- **Aim of the exercise**
Please state the number of lines in the entries below where the word "runtime" appears. Include nothing else.

- **Given records**
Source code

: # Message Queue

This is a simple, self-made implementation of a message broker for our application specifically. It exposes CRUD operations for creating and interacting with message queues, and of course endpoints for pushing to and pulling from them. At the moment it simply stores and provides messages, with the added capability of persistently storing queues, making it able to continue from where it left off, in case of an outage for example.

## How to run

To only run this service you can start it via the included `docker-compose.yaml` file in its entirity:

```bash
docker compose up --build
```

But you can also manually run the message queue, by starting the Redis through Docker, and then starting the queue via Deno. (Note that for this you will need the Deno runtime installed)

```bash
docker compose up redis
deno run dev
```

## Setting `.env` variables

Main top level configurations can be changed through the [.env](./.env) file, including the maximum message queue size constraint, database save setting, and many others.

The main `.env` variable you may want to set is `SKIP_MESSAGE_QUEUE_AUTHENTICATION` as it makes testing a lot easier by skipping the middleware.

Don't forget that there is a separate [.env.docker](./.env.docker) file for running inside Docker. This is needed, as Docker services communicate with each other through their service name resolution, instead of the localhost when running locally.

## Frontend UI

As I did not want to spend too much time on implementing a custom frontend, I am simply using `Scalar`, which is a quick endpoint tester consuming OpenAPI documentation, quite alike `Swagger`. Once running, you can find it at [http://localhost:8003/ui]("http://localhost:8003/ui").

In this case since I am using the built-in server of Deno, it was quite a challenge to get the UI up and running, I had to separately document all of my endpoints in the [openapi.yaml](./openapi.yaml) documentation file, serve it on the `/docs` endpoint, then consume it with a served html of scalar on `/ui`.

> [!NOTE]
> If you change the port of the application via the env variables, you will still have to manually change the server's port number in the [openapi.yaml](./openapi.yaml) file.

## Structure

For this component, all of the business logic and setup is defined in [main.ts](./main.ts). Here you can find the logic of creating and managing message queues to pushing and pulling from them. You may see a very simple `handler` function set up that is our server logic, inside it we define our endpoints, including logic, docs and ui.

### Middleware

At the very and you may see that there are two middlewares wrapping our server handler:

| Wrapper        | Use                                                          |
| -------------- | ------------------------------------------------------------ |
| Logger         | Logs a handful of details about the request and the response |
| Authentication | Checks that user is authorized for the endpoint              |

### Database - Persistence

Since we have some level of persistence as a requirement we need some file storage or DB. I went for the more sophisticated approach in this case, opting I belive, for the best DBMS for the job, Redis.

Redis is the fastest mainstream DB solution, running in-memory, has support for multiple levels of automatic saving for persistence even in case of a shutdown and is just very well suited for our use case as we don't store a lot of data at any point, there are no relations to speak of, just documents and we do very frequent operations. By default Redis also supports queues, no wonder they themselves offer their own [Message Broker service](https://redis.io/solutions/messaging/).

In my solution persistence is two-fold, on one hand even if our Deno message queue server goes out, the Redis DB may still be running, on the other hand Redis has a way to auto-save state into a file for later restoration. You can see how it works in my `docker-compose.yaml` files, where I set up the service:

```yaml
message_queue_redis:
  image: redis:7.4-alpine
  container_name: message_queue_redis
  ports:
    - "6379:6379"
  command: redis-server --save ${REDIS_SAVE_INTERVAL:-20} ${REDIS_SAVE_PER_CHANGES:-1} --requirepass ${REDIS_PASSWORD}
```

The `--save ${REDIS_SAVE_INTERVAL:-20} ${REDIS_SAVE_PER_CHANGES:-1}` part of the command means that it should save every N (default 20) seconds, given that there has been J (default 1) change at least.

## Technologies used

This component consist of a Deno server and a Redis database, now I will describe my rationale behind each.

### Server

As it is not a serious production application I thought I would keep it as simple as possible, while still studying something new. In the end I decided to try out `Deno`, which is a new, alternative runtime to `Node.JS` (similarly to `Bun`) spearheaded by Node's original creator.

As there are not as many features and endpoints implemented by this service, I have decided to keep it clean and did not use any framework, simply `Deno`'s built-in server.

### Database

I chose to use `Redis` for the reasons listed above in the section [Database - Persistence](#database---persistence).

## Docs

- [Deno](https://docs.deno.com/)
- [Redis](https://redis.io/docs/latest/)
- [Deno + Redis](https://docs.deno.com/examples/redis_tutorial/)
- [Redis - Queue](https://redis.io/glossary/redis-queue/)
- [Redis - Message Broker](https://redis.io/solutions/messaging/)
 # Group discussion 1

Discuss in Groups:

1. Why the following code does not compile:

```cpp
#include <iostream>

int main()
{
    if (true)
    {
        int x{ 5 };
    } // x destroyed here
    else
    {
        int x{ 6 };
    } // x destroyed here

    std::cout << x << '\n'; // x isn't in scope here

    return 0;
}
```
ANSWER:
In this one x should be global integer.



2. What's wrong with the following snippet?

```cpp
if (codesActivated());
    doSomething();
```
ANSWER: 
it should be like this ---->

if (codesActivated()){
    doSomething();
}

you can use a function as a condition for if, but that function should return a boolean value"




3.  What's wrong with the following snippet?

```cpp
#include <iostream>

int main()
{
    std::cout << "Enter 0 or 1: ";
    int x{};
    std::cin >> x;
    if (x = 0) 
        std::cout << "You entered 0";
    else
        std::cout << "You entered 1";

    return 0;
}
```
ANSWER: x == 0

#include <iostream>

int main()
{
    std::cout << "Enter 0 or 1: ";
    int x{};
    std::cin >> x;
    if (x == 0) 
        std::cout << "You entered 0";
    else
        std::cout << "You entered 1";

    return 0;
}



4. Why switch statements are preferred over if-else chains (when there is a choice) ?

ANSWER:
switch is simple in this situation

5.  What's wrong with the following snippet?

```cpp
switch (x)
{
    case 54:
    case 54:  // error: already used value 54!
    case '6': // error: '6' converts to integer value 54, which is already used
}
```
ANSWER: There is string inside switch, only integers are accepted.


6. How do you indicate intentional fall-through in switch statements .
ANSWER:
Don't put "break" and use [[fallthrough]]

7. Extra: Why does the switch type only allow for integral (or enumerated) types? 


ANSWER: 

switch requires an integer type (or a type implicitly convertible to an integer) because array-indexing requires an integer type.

- **Answer for this exercise**
2